In pregnant women, the mother’s cardiac output increases dramatically in order to support the metabolic demands of the fetus and it’s this increased flow that produces turbulence. If I listen hard I can hear a murmur in most pregnant women I examine. In what is perhaps the most strangely named of all chest sounds, the mammary soufflé is a murmur heard in about 15% of pregnant women and is thought to arise from prominent blood flow through the mammary arteries.
Conditions of exaggerated blood flow can arise in patients other than neonates and expecting mothers. Adults with otherwise healthy hearts can develop a physiologic murmur if they suffer from illnesses—such as overwhelming infection or severe anemia—that drive the heart to beat harder and faster. These unusual sounds will dissipate once the patient recovers and the cardiac output returns to normal.
Careful auscultation by an experience doctor can generally differentiate innocent murmurs from those that require further investigation. Any sound that doesn’t fit the mold of the benign murmur can be easily clarified with an echocardiogram (cardiac ultrasound).

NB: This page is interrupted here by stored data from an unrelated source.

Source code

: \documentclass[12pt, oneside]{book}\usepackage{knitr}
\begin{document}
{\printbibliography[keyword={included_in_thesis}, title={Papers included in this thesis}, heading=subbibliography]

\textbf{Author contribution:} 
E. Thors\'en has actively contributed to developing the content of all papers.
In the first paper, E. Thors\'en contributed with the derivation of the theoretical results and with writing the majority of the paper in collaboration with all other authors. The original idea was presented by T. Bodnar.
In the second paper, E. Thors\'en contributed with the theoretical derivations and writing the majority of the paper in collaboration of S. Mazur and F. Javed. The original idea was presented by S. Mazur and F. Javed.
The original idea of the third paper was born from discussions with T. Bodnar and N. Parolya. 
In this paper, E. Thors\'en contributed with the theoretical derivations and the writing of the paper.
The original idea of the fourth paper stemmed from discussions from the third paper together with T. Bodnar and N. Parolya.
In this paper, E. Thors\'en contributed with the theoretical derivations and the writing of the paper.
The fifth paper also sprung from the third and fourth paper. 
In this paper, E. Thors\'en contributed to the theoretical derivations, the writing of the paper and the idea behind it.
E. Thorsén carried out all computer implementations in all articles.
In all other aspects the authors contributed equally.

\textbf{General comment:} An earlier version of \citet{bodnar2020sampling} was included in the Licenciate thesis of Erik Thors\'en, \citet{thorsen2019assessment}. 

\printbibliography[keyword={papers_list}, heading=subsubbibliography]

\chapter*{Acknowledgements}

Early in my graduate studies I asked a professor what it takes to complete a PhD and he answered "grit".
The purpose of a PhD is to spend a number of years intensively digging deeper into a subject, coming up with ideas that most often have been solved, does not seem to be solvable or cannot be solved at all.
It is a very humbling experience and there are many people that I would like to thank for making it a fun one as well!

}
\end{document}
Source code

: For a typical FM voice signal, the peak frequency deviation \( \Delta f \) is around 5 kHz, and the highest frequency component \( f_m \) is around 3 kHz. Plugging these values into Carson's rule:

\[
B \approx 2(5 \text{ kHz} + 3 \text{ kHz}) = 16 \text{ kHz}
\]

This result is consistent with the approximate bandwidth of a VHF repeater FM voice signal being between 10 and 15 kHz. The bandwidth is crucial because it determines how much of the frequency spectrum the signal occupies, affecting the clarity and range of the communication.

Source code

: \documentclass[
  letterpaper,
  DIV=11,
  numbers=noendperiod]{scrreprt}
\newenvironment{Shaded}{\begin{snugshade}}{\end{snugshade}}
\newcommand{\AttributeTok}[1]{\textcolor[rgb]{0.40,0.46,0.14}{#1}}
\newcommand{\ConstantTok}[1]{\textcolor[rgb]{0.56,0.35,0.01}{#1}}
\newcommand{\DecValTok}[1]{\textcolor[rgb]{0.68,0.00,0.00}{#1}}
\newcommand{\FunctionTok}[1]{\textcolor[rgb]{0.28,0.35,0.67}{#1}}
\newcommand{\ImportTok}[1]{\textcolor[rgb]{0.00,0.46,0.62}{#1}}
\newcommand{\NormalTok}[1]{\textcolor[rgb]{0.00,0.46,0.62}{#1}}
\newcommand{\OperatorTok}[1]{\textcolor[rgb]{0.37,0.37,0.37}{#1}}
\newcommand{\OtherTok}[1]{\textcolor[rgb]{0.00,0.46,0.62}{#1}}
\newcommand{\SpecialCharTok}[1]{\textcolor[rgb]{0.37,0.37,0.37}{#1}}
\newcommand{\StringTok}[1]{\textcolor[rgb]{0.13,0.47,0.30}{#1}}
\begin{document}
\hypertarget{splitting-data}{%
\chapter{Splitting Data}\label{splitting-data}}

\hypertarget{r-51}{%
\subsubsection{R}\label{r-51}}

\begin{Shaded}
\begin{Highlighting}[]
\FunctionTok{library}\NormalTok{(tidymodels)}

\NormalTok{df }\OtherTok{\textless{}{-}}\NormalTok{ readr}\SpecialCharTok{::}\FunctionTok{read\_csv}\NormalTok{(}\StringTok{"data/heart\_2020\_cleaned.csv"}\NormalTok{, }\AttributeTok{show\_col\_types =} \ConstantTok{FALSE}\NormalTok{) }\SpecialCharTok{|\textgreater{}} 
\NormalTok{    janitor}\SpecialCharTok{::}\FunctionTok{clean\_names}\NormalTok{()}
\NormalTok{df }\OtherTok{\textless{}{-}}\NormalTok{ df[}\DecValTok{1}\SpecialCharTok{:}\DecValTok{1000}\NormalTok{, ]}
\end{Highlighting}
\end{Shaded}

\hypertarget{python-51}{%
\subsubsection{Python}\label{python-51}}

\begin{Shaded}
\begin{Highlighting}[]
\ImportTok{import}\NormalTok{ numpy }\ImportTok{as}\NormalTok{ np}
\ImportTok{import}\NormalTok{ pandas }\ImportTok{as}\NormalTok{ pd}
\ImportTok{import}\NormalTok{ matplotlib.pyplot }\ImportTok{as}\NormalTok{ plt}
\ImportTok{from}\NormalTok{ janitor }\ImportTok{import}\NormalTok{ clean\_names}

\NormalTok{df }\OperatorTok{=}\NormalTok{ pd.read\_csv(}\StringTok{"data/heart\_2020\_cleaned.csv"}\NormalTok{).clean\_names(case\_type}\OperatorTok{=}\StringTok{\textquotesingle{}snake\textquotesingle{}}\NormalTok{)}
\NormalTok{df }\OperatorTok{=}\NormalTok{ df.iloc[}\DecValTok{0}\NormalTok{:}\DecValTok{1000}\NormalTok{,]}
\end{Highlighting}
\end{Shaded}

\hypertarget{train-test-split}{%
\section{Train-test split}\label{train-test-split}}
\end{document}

As you can see, many of us either have a murmur or have had a murmur at some point in our lives, and anything out of the ordinary won’t remain a mystery for long in the world of modern echocardiography. So, there’s no need for you to freak out if your doctor diagnoses a quiet murmur after he carefully presses his ear to your chest.
Or, maybe there is.
Whoa, a couple of low-blows to dermatologists. Good thing that no older brother dermatologists ever read your blog.
I love reading your blogs. Not only are they informative, they also keep your attention due to your humor. I have attended a pacemaker seminar in the past and your lecture had the same mix of information and humor. Its a good thing to not take yourself or others too seriously.